> _Task to carry out_:
Please count how many lines of the data include the word "config". Give only that number in reply.

> _Saved entries_:
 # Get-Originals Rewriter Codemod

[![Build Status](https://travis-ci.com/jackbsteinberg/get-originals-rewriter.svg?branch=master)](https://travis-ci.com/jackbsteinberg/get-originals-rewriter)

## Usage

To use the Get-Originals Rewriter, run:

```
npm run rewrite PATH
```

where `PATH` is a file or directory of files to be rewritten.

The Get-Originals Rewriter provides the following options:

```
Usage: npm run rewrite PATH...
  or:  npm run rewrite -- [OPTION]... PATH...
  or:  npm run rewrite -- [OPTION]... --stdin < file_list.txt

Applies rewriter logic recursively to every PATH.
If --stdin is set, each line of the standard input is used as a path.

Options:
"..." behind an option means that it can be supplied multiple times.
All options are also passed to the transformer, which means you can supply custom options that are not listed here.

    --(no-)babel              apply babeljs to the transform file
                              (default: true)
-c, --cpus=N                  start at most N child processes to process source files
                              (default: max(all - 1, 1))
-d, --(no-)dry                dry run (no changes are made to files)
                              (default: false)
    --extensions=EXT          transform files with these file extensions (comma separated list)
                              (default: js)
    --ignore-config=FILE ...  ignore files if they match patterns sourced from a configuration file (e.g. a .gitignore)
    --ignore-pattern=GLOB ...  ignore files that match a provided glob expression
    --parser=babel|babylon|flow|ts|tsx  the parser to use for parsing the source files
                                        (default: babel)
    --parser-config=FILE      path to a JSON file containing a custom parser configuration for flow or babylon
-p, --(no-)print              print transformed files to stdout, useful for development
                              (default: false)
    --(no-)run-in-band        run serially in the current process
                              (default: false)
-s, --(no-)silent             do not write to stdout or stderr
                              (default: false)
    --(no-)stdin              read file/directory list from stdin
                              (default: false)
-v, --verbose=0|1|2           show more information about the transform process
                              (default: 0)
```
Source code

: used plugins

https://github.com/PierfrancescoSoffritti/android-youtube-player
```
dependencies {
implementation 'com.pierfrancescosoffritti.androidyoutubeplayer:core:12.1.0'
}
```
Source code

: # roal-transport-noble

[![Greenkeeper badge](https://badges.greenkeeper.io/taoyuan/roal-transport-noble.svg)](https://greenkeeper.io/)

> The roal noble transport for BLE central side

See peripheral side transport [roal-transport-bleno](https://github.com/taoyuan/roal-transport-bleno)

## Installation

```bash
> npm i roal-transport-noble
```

> _Output_:
2